Hadar Sivan, M.Sc. Thesis Seminar
Wednesday, 11.9.2019, 11:30
Advisor: Prof. A. Schuster
Maintaining an accurate trained model on an infinite data stream is challenging due to concept drifts that render a learned model inaccurate.
Updating the model periodically can be expensive, and so traditional approaches for computationally limited devices involve a variation of online or incremental learning, which tend to be less robust.
The advent of heterogeneous architectures and Internet-connected devices gives rise to a new opportunity. A weak processor can call upon a stronger processor or a cloud server to perform a complete batch training pass once a concept drift is detected -- trading power or network bandwidth for increased accuracy.
We capitalize on this opportunity in two steps. We first develop a computationally efficient bound for changes in any linear model with convex, differentiable loss.

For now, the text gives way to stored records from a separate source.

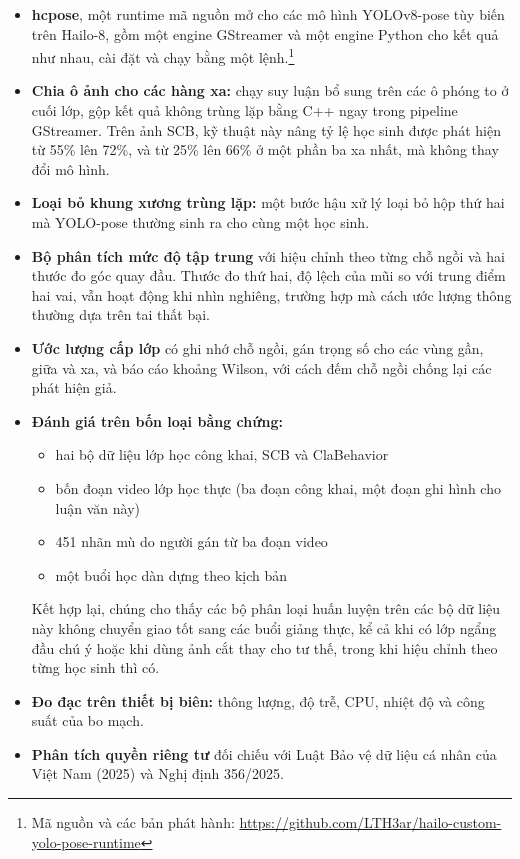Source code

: \begin{itemize}
\tightlist
\item
  \textbf{hcpose}, một runtime mã nguồn mở cho các mô hình YOLOv8-pose tùy biến trên Hailo-8, gồm một engine GStreamer và một engine Python cho kết quả như nhau, cài đặt và chạy bằng một lệnh.\footnote{Mã nguồn và các bản phát hành: \url{https://github.com/LTH3ar/hailo-custom-yolo-pose-runtime}}
\item
  \textbf{Chia ô ảnh cho các hàng xa:} chạy suy luận bổ sung trên các ô phóng to ở cuối lớp, gộp kết quả không trùng lặp bằng C++ ngay trong pipeline GStreamer. Trên ảnh SCB, kỹ thuật này nâng tỷ lệ học sinh được phát hiện từ 55\% lên 72\%, và từ 25\% lên 66\% ở một phần ba xa nhất, mà không thay đổi mô hình.
\item
  \textbf{Loại bỏ khung xương trùng lặp:} một bước hậu xử lý loại bỏ hộp thứ hai mà YOLO-pose thường sinh ra cho cùng một học sinh.
\item
  \textbf{Bộ phân tích mức độ tập trung} với hiệu chỉnh theo từng chỗ ngồi và hai thước đo góc quay đầu. Thước đo thứ hai, độ lệch của mũi so với trung điểm hai vai, vẫn hoạt động khi nhìn nghiêng, trường hợp mà cách ước lượng thông thường dựa trên tai thất bại.
\item
  \textbf{Ước lượng cấp lớp} có ghi nhớ chỗ ngồi, gán trọng số cho các vùng gần, giữa và xa, và báo cáo khoảng Wilson, với cách đếm chỗ ngồi chống lại các phát hiện giả.
\item
  \textbf{Đánh giá trên bốn loại bằng chứng:}

  \begin{itemize}
  \tightlist
  \item
    hai bộ dữ liệu lớp học công khai, SCB và ClaBehavior
  \item
    bốn đoạn video lớp học thực (ba đoạn công khai, một đoạn ghi hình cho luận văn này)
  \item
    451 nhãn mù do người gán từ ba đoạn video
  \item
    một buổi học dàn dựng theo kịch bản
  \end{itemize}

  Kết hợp lại, chúng cho thấy các bộ phân loại huấn luyện trên các bộ dữ liệu này không chuyển giao tốt sang các buổi giảng thực, kể cả khi có lớp ngẩng đầu chú ý hoặc khi dùng ảnh cắt thay cho tư thế, trong khi hiệu chỉnh theo từng học sinh thì có.
\item
  \textbf{Đo đạc trên thiết bị biên:} thông lượng, độ trễ, CPU, nhiệt độ và công suất của bo mạch.
\item
  \textbf{Phân tích quyền riêng tư} đối chiếu với Luật Bảo vệ dữ liệu cá nhân của Việt Nam (2025) và Nghị định 356/2025.
\end{itemize}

We then propose a sliding window-based algorithm that uses a small number of batch model computations to maintain an accurate model of the data stream. It uses the bound to continuously evaluate the difference between the parameters of the existing model and a hypothetical optimal model, triggering computation only as needed.
Empirical evaluation on real and synthetic datasets shows that our proposed algorithm adapts well to concept drifts and provides a better tradeoff between the number of model computations and model accuracy than classic concept drift detectors.
When predicting changes in electricity prices, for example, we achieve 6% better accuracy than the popular EDDM, using only 20 model computations.